* _Problem description_
The required output is every line from the beginning of the entries below through the line that includes "3. **Reserve Creation**: Initialize", copied exactly.

* _Dataset_
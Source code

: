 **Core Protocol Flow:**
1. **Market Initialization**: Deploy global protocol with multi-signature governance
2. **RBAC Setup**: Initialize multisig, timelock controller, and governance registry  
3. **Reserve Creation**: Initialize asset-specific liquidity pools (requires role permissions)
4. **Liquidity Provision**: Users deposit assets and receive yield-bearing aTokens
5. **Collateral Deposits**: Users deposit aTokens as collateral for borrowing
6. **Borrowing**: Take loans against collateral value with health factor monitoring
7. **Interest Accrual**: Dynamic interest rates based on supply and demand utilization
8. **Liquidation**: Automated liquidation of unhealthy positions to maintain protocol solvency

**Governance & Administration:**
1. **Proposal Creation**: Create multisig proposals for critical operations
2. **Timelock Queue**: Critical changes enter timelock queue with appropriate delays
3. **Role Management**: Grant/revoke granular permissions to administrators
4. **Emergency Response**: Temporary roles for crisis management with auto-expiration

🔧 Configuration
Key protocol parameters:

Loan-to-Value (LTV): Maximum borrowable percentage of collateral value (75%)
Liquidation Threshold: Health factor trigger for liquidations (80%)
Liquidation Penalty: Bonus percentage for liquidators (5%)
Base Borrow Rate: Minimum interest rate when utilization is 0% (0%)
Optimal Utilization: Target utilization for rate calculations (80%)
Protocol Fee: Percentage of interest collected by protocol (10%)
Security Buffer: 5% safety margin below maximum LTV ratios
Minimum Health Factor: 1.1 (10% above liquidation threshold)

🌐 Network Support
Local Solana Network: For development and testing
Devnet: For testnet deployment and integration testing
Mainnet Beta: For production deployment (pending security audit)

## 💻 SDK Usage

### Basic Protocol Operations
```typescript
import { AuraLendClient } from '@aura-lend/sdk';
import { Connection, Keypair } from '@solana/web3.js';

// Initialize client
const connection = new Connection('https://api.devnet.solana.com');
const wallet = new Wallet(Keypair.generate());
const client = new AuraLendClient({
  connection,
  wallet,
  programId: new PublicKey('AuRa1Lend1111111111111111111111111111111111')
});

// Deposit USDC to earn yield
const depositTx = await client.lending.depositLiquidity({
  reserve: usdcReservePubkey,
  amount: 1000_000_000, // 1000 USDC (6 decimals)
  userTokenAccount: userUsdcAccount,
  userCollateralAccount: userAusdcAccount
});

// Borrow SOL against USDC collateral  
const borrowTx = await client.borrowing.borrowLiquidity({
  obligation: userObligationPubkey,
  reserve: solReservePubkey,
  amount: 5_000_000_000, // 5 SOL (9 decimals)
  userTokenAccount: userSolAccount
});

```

* _Response to this task_
Source code

: **Core Protocol Flow:**
1. **Market Initialization**: Deploy global protocol with multi-signature governance
2. **RBAC Setup**: Initialize multisig, timelock controller, and governance registry  
3. **Reserve Creation**: Initialize asset-specific liquidity pools (requires role permissions)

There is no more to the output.